■ EXERCISE OBJECTIVE ■
Please output the data below exactly as given, starting at its first line and stopping after the line that contains "## 2022-08-17".

►

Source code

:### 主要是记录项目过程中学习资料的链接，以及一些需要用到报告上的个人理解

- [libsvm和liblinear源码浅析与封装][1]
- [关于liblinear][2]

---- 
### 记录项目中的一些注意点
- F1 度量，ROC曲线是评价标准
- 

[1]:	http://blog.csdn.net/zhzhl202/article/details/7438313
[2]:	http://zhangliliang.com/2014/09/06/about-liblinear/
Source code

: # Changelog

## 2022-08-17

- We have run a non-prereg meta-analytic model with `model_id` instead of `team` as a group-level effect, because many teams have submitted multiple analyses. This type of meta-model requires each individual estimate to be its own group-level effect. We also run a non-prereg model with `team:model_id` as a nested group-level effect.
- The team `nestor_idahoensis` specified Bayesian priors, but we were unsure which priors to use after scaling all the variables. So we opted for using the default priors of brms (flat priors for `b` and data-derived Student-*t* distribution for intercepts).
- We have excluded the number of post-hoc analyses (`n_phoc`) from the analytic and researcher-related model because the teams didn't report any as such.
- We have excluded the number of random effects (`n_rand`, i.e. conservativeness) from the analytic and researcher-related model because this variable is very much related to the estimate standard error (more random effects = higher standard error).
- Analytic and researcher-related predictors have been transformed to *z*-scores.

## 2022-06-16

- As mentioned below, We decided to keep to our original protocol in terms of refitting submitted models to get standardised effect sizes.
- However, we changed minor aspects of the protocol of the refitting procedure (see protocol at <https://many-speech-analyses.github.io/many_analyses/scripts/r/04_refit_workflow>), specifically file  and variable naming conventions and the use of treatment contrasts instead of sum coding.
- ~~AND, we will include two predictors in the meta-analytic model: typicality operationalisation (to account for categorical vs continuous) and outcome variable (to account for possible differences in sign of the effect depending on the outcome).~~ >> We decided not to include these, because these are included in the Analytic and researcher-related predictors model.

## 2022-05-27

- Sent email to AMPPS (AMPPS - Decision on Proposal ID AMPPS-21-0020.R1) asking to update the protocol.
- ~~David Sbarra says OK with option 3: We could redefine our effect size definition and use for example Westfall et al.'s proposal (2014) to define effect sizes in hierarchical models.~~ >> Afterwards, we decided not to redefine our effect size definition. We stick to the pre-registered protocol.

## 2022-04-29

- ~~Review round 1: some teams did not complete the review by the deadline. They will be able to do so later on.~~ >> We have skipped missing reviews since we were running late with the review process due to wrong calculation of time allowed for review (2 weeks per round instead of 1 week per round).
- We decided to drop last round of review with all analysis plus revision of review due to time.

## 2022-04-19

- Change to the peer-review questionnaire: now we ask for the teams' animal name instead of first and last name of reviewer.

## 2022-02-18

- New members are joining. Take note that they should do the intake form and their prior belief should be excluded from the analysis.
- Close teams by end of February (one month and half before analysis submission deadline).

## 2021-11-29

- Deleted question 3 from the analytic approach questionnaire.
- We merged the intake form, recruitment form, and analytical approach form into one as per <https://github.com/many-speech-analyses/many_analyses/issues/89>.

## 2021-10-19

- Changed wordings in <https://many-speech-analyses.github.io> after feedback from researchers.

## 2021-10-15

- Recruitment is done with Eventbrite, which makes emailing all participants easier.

◄

■ SOLVED PROBLEM ■
Source code

:### 主要是记录项目过程中学习资料的链接，以及一些需要用到报告上的个人理解

- [libsvm和liblinear源码浅析与封装][1]
- [关于liblinear][2]

---- 
### 记录项目中的一些注意点
- F1 度量，ROC曲线是评价标准
- 

[1]:	http://blog.csdn.net/zhzhl202/article/details/7438313
[2]:	http://zhangliliang.com/2014/09/06/about-liblinear/
Source code

: # Changelog

## 2022-08-17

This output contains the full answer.